To compare two different exploded graphs, try
-fdump-analyzer-exploded-nodes-2 -fdump-noaddr -fanalyzer-fine-grained
.
This will dump a SRC.eg.txt file containing the full
exploded_graph
. I use diff -u50 -p
to compare two different
such files (e.g. before and after a patch) to find the first place where the
two graphs diverge.

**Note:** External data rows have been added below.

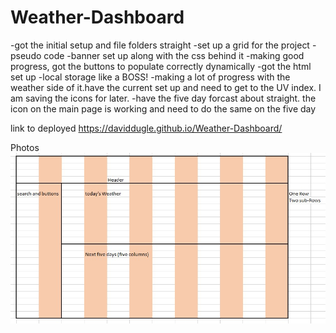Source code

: # Weather-Dashboard

-got the initial setup and file folders straight
-set up a grid for the project
-pseudo code
-banner set up along with the css behind it
-making good progress, got the buttons to populate correctly dynamically
-got the html set up 
-local storage like a BOSS!
-making a lot of progress with the weather side of it.have the current set up and need to get to the UV index. I am saving the icons for later.
-have the five day forcast about straight. the icon on the main page is working and need to do the same on the five day






link to deployed
https://daviddugle.github.io/Weather-Dashboard/


Photos
![First Photo](https://github.com/daviddugle/Weather-Dashboard/blob/main/assets/Photos/grid%20layout.jpg)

The option -fdump-noaddr will suppress
printing pointers withihn the dumps (which would otherwise hide the real
differences with irrelevent churn).
The option -fdump-analyzer-json will dump both the supergraph and the exploded graph in compressed JSON form.
One approach when tracking down where a particular bogus state is
introduced into the exploded_graph
is to add custom code to
program_state::validate
.
The debug function region::is_named_decl_p
can be used when debugging,
such as for assertions and conditional breakpoints. For example, when
tracking down a bug in handling a decl called yy_buffer_stack
, I
temporarily added a:
gcc_assert (!m_base_region->is_named_decl_p ("yy_buffer_stack"));
to binding_cluster::mark_as_escaped
to trap a point where
yy_buffer_stack
was mistakenly being treated as having escaped.